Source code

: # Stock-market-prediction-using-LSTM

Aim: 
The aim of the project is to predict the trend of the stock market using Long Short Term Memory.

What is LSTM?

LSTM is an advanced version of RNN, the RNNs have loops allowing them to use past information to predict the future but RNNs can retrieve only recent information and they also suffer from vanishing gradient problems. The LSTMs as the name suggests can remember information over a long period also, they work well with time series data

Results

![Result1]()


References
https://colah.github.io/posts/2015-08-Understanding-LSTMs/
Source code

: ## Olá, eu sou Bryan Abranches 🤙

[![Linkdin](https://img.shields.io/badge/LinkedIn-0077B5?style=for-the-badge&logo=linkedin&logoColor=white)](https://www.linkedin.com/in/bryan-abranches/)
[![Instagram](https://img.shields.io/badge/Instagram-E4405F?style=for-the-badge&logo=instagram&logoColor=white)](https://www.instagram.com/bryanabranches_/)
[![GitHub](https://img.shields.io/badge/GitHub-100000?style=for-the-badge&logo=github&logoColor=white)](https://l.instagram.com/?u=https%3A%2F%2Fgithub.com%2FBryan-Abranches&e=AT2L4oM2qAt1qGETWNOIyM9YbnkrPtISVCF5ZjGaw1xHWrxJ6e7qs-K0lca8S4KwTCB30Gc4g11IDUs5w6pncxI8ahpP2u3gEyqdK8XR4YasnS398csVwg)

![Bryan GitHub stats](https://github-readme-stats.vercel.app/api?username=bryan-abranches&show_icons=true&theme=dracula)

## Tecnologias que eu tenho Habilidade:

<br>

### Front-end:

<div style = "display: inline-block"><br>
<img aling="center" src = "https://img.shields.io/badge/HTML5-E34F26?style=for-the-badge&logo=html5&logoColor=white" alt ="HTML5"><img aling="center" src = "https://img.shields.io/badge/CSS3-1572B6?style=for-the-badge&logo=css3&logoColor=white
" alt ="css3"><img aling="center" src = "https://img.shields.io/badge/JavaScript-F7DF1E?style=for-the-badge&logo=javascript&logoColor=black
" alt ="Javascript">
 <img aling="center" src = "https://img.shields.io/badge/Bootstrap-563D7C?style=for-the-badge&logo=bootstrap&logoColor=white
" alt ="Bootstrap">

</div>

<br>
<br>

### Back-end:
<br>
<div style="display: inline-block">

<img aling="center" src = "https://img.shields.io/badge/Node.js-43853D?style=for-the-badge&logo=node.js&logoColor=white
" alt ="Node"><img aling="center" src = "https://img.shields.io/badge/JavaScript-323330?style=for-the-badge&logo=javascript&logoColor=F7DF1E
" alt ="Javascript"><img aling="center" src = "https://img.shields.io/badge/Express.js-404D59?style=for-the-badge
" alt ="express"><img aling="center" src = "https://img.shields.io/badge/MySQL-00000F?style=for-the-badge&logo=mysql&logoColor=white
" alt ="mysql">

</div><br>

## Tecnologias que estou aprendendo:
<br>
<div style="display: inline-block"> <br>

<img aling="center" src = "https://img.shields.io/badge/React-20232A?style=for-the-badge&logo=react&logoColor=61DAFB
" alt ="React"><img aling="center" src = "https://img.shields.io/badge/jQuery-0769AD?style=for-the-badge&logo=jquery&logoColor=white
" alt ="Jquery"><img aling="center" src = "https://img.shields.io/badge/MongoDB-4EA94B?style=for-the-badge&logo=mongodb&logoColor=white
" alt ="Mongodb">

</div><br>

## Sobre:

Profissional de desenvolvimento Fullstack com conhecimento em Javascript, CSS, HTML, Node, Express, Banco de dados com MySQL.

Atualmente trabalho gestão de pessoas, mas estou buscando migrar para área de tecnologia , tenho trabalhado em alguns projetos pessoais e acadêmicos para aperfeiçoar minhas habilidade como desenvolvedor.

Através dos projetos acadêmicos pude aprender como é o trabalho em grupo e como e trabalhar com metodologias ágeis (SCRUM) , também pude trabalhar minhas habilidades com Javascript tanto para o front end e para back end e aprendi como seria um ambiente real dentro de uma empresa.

= = = =

What is needed>
The entries above are to be retyped exactly, with nothing left out.

Reply>
Source code

: # Stock-market-prediction-using-LSTM

Aim: 
The aim of the project is to predict the trend of the stock market using Long Short Term Memory.

What is LSTM?

LSTM is an advanced version of RNN, the RNNs have loops allowing them to use past information to predict the future but RNNs can retrieve only recent information and they also suffer from vanishing gradient problems. The LSTMs as the name suggests can remember information over a long period also, they work well with time series data

Results

![Result1]()


References
https://colah.github.io/posts/2015-08-Understanding-LSTMs/
Source code

: ## Olá, eu sou Bryan Abranches 🤙

[![Linkdin](https://img.shields.io/badge/LinkedIn-0077B5?style=for-the-badge&logo=linkedin&logoColor=white)](https://www.linkedin.com/in/bryan-abranches/)
[![Instagram](https://img.shields.io/badge/Instagram-E4405F?style=for-the-badge&logo=instagram&logoColor=white)](https://www.instagram.com/bryanabranches_/)
[![GitHub](https://img.shields.io/badge/GitHub-100000?style=for-the-badge&logo=github&logoColor=white)](https://l.instagram.com/?u=https%3A%2F%2Fgithub.com%2FBryan-Abranches&e=AT2L4oM2qAt1qGETWNOIyM9YbnkrPtISVCF5ZjGaw1xHWrxJ6e7qs-K0lca8S4KwTCB30Gc4g11IDUs5w6pncxI8ahpP2u3gEyqdK8XR4YasnS398csVwg)

![Bryan GitHub stats](https://github-readme-stats.vercel.app/api?username=bryan-abranches&show_icons=true&theme=dracula)

## Tecnologias que eu tenho Habilidade:

<br>

### Front-end:

<div style = "display: inline-block"><br>
<img aling="center" src = "https://img.shields.io/badge/HTML5-E34F26?style=for-the-badge&logo=html5&logoColor=white" alt ="HTML5"><img aling="center" src = "https://img.shields.io/badge/CSS3-1572B6?style=for-the-badge&logo=css3&logoColor=white
" alt ="css3"><img aling="center" src = "https://img.shields.io/badge/JavaScript-F7DF1E?style=for-the-badge&logo=javascript&logoColor=black
" alt ="Javascript">
 <img aling="center" src = "https://img.shields.io/badge/Bootstrap-563D7C?style=for-the-badge&logo=bootstrap&logoColor=white
" alt ="Bootstrap">

</div>

<br>
<br>

### Back-end:
<br>
<div style="display: inline-block">

<img aling="center" src = "https://img.shields.io/badge/Node.js-43853D?style=for-the-badge&logo=node.js&logoColor=white
" alt ="Node"><img aling="center" src = "https://img.shields.io/badge/JavaScript-323330?style=for-the-badge&logo=javascript&logoColor=F7DF1E
" alt ="Javascript"><img aling="center" src = "https://img.shields.io/badge/Express.js-404D59?style=for-the-badge
" alt ="express"><img aling="center" src = "https://img.shields.io/badge/MySQL-00000F?style=for-the-badge&logo=mysql&logoColor=white
" alt ="mysql">

</div><br>

## Tecnologias que estou aprendendo:
<br>
<div style="display: inline-block"> <br>

<img aling="center" src = "https://img.shields.io/badge/React-20232A?style=for-the-badge&logo=react&logoColor=61DAFB
" alt ="React"><img aling="center" src = "https://img.shields.io/badge/jQuery-0769AD?style=for-the-badge&logo=jquery&logoColor=white
" alt ="Jquery"><img aling="center" src = "https://img.shields.io/badge/MongoDB-4EA94B?style=for-the-badge&logo=mongodb&logoColor=white
" alt ="Mongodb">

</div><br>

## Sobre:

Profissional de desenvolvimento Fullstack com conhecimento em Javascript, CSS, HTML, Node, Express, Banco de dados com MySQL.

Atualmente trabalho gestão de pessoas, mas estou buscando migrar para área de tecnologia , tenho trabalhado em alguns projetos pessoais e acadêmicos para aperfeiçoar minhas habilidade como desenvolvedor.

Através dos projetos acadêmicos pude aprender como é o trabalho em grupo e como e trabalhar com metodologias ágeis (SCRUM) , também pude trabalhar minhas habilidades com Javascript tanto para o front end e para back end e aprendi como seria um ambiente real dentro de uma empresa.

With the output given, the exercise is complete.